空を埋め尽くすほどに巨大な女が、嘲笑いながら、地上を見下ろす。よく知っている顔をした女だった。
その目は足元で這う蟻を見る子どものように、無邪気で残酷なものだった。
否が応でも、彼女の目を見てしまった人間は自分たちの末路を察してしまう。
「初めまして!微生物諸君!ボクの名前はエックス!キミたちを駆除しにはるばるやってきた女神様さ!歓迎してくれていいぞ?」
見知った顔の女が、聞き慣れた名前を名乗って、吐き気がするほどにふざけたことを宣言する。

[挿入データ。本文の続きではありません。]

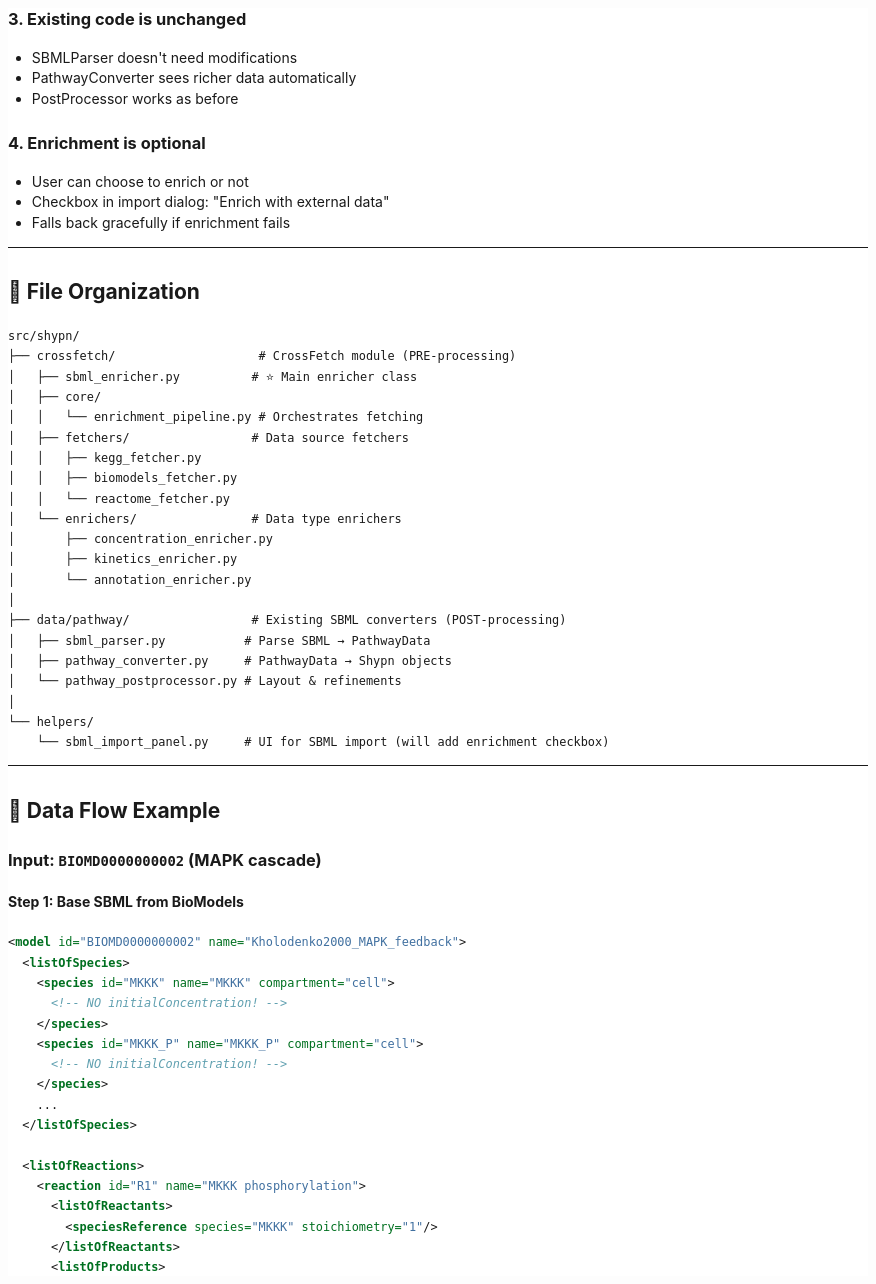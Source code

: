 ### 3. **Existing code is unchanged**
   - SBMLParser doesn't need modifications
   - PathwayConverter sees richer data automatically
   - PostProcessor works as before

### 4. **Enrichment is optional**
   - User can choose to enrich or not
   - Checkbox in import dialog: "Enrich with external data"
   - Falls back gracefully if enrichment fails

---

## 📁 File Organization

```
src/shypn/
├── crossfetch/                    # CrossFetch module (PRE-processing)
│   ├── sbml_enricher.py          # ⭐ Main enricher class
│   ├── core/
│   │   └── enrichment_pipeline.py # Orchestrates fetching
│   ├── fetchers/                 # Data source fetchers
│   │   ├── kegg_fetcher.py
│   │   ├── biomodels_fetcher.py
│   │   └── reactome_fetcher.py
│   └── enrichers/                # Data type enrichers
│       ├── concentration_enricher.py
│       ├── kinetics_enricher.py
│       └── annotation_enricher.py
│
├── data/pathway/                 # Existing SBML converters (POST-processing)
│   ├── sbml_parser.py           # Parse SBML → PathwayData
│   ├── pathway_converter.py     # PathwayData → Shypn objects
│   └── pathway_postprocessor.py # Layout & refinements
│
└── helpers/
    └── sbml_import_panel.py     # UI for SBML import (will add enrichment checkbox)
```

---

## 🔄 Data Flow Example

### Input: `BIOMD0000000002` (MAPK cascade)

#### Step 1: Base SBML from BioModels
```xml
<model id="BIOMD0000000002" name="Kholodenko2000_MAPK_feedback">
  <listOfSpecies>
    <species id="MKKK" name="MKKK" compartment="cell">
      <!-- NO initialConcentration! -->
    </species>
    <species id="MKKK_P" name="MKKK_P" compartment="cell">
      <!-- NO initialConcentration! -->
    </species>
    ...
  </listOfSpecies>
  
  <listOfReactions>
    <reaction id="R1" name="MKKK phosphorylation">
      <listOfReactants>
        <speciesReference species="MKKK" stoichiometry="1"/>
      </listOfReactants>
      <listOfProducts>
```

「けれどいきなり終わらせるなんて無粋はしないとも。……まずは。女神さまの吐息を吹きかけてあげるだけにしようか?」
ああ……。
「……ぷっ。ぷははははは!弱っちいね!ふうってしただけで町ごと吹き飛んじゃうんだ!」
ああ……!
その姿は、とても。とても不愉快だった。
手を出す気はなかったんだけどな。そう思いながら、魔法を解く
「──えっ。なんだ、お前。その顔、は……。う、わっ」
光と共に醜い虚像が消滅する。
……まだボクはこれが無意味な行為であることを認識していなかった。
こんなことをしても、過去は変わらないということをボクが知るのは、もう少し後のことである。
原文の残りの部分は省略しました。